Data for the task -
----------------
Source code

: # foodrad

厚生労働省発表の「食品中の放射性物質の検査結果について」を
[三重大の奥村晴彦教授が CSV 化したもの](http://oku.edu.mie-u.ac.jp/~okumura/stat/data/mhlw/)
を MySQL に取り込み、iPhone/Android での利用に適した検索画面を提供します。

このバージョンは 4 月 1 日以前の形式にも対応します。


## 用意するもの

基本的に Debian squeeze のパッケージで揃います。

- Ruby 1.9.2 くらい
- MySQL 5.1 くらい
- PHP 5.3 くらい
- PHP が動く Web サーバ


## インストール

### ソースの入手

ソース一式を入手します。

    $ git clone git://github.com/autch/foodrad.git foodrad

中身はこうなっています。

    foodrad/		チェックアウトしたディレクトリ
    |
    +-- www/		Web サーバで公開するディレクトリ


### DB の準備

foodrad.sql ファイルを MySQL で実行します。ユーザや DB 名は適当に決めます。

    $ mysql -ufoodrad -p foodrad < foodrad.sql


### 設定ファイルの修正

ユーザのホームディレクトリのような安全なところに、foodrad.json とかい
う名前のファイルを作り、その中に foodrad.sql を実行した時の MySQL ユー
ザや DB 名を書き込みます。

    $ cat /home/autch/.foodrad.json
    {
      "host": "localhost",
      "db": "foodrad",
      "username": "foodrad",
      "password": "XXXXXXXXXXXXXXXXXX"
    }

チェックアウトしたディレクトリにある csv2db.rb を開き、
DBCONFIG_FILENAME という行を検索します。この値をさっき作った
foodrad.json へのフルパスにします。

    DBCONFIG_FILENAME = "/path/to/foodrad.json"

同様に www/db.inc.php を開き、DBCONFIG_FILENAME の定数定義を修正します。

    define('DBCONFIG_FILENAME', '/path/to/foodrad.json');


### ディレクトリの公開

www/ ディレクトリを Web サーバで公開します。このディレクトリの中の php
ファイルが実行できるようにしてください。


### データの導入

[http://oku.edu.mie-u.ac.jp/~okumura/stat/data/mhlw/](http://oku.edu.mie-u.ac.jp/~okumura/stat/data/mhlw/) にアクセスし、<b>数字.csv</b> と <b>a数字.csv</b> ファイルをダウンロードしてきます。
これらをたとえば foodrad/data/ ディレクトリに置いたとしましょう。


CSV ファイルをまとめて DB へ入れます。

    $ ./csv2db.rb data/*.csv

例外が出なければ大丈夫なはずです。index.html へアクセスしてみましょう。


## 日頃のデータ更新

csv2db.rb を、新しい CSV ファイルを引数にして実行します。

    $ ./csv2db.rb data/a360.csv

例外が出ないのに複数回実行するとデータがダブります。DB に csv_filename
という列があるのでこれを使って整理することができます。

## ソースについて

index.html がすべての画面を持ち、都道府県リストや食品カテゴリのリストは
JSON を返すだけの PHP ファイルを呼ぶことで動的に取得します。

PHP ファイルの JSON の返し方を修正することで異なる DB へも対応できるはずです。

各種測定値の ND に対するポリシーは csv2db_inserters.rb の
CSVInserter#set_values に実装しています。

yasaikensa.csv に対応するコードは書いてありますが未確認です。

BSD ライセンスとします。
----------------
Action item - Please copy exactly the lines from the first line of the records above through the line containing "基本的に Debian squeeze のパッケージで揃います。", including both, and nothing more.

Answer area -
Source code

: # foodrad

厚生労働省発表の「食品中の放射性物質の検査結果について」を
[三重大の奥村晴彦教授が CSV 化したもの](http://oku.edu.mie-u.ac.jp/~okumura/stat/data/mhlw/)
を MySQL に取り込み、iPhone/Android での利用に適した検索画面を提供します。

このバージョンは 4 月 1 日以前の形式にも対応します。


## 用意するもの

基本的に Debian squeeze のパッケージで揃います。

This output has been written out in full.